(Document images with source code)
= Beginning of Section =
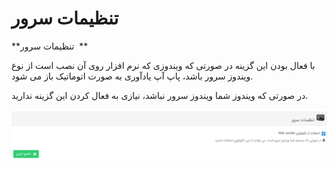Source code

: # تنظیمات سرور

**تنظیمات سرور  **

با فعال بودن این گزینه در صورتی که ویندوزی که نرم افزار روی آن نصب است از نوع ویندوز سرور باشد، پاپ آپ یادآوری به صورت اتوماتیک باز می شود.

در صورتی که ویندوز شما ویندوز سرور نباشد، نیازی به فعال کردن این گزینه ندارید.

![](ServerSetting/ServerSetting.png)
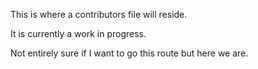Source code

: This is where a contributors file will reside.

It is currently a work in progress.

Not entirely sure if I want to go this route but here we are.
= End of Section =
In the copy, no pictures should appear; the records themselves must be repeated exactly.

Source code

: # تنظیمات سرور

**تنظیمات سرور  **

با فعال بودن این گزینه در صورتی که ویندوزی که نرم افزار روی آن نصب است از نوع ویندوز سرور باشد، پاپ آپ یادآوری به صورت اتوماتیک باز می شود.

در صورتی که ویندوز شما ویندوز سرور نباشد، نیازی به فعال کردن این گزینه ندارید.

![](ServerSetting/ServerSetting.png)
Source code

: This is where a contributors file will reside.

It is currently a work in progress.

Not entirely sure if I want to go this route but here we are.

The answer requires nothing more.